Glenn Goldberg

Glenn Goldberg - “Family and Friends” opens Friday, July 2 and runs through Sunday, August 1. There will be an opening reception Friday, July 2, 5pm-8pm.



For the better part of the past forty years, Goldberg has produced a body of work that is both vast and difficult to categorize. Goldberg’s approach to art making is like that of an athlete in training, a disciplined commitment imbuing each piece with a palpable, physical energy.

Goldberg is best known for his paintings and drawings. These much-loved pieces are complex, intricate works that cycle through a number of archetypal silhouettes. Dogs, ducks, flowers, doves, and people roam canvases in essential, almost symbolic form. Goldberg’s work pulls apart conversations about representation and abstraction, exposing the lack of nuance of this binary in fascinating ways. His paintings and drawings are definitionally representational, but much of their intrigue resides in the abstraction between simple meanings. For instance, a work might be of a “dog” covered in an elaborate veil of dotted patterning. Yet, in the way a word becomes a collection of sounds when repeated over and over, a viewer is quickly caught in the churn produced by color interactions and formal compositional relationships. The “dog,” with all its connotations, remains as the baseline of the picture, but its meaning flattens equally with the space around it and the formal qualities from which it is made.

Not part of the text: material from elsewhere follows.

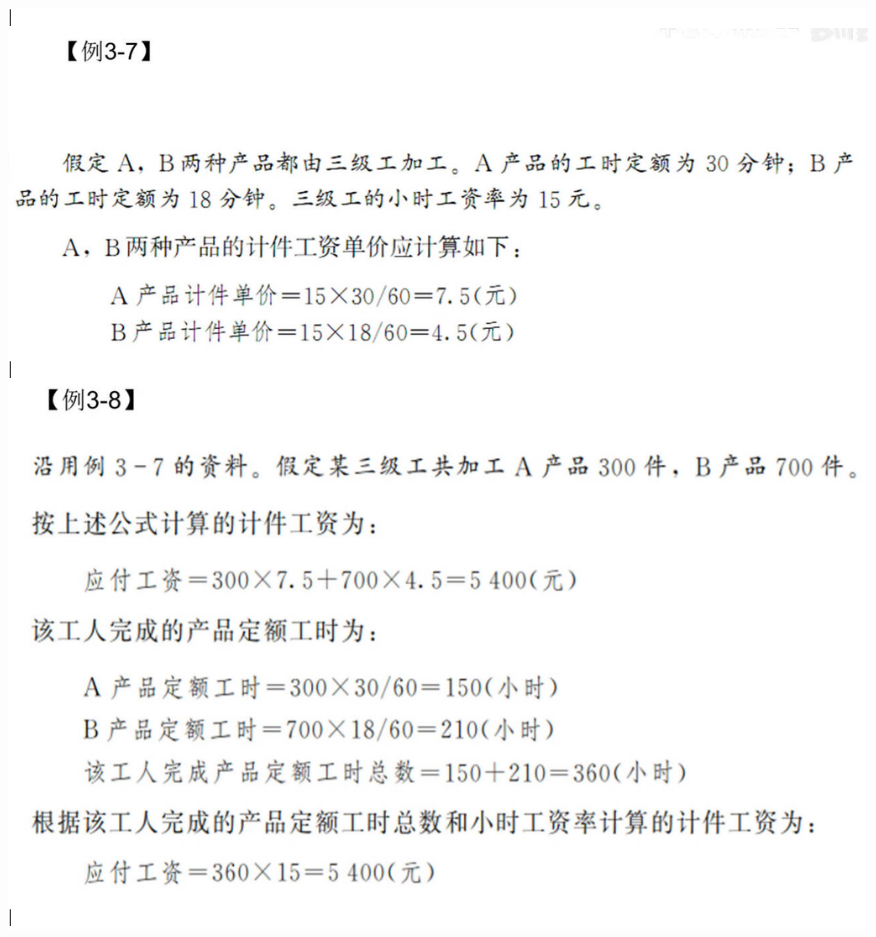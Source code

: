 | ![](./成本会计学.assets/Snipaste_2025-08-26_13-16-02.jpg)    | ![](./成本会计学.assets/Snipaste_2025-08-26_13-17-24.jpg) |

Goldberg’s work finds associations with a wide range of artistic traditions. There is as much a shared visual language with Australian Aboriginal painting as with mass-produced baking molds of 1950s Americana. A trail of mark making flows through his work from such disparate sources as Himalayan fabric design to Flemish floral painting to the roaming beasts on the walls at Lascaux. Goldberg’s work embraces creation as a basic human need, whether such creation is found on the walls of a museum or scratched into a stone by our earliest ancestors.